The resistance of platinum wire at 0°C is 2Ω and 6.89Ω at 80°C. The temperature coefficient of resistance of the wire is:

• A. \(3 \times 10^{-3} \degree C^{-1}\)
• B. \(3 \times 10^{-2} \degree C^{-1}\)
• C. \(3 \times 10^{-1} \degree C^{-1}\)
• D. \(3 \times 10^{-4} \degree C^{-1}\)

Answer 1

The Correct Option is B

To determine the temperature coefficient of resistance for the platinum wire, we can use the formula:

\(R_t = R_0 (1 + \alpha \Delta T)\)

where:

• \(R_t\) is the resistance at temperature \(t\).
• \(R_0\) is the resistance at the reference temperature (usually 0°C).
• \(\alpha\) is the temperature coefficient of resistance.
• \(\Delta T\) is the change in temperature.

Given values:

• \(R_0 = 2 \, \Omega\) at \(0°C\)
• \(R_t = 6.89 \, \Omega\) at \(80°C\)
• \(\Delta T = 80°C - 0°C = 80°C\)

Rearranging the formula for \(\alpha\) gives:

\(\alpha = \frac{R_t - R_0}{R_0 \times \Delta T}\)

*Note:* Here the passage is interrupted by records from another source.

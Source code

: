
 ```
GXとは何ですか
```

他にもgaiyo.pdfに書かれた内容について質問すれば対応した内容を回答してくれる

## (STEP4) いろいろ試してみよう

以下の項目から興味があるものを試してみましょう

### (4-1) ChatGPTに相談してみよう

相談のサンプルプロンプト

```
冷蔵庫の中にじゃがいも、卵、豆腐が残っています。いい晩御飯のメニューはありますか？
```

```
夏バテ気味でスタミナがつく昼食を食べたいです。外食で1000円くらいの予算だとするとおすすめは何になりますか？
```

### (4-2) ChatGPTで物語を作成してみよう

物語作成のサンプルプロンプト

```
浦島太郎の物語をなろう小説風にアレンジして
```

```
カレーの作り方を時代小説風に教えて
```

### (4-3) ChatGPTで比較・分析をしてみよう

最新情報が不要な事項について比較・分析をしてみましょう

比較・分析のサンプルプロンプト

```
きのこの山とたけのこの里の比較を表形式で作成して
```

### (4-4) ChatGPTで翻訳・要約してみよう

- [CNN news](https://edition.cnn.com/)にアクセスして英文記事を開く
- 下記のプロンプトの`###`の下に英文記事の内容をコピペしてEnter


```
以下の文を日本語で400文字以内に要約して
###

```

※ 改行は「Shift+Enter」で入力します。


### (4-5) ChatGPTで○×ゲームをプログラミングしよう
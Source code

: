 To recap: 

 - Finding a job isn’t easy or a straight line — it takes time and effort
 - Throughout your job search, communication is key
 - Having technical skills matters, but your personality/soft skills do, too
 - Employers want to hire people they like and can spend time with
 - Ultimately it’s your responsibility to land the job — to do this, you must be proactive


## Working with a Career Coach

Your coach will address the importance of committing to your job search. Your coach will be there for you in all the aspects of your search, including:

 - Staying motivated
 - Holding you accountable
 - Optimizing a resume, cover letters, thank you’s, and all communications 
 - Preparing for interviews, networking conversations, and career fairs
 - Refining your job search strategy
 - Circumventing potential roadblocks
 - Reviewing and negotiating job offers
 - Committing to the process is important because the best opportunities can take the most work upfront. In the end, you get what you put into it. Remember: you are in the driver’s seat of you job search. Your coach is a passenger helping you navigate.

Substitute the known values:

\(\alpha = \frac{6.89 \, \Omega - 2 \, \Omega}{2 \, \Omega \times 80°C}\)

\(\alpha = \frac{4.89 \, \Omega}{160 \, \Omega \cdot °C}\)

\(\alpha = 0.0305625 \, ° C^{-1}\)

Given that the options are rounded to one significant figure, the closest value is:

\(\alpha \approx 3 \times 10^{-2} \, ° C^{-1}\)

Thus, the temperature coefficient of resistance is \(3 \times 10^{-2} \, ° C^{-1}\).

This confirms that the correct answer is:

\(3 \times 10^{-2} \degree C^{-1}\)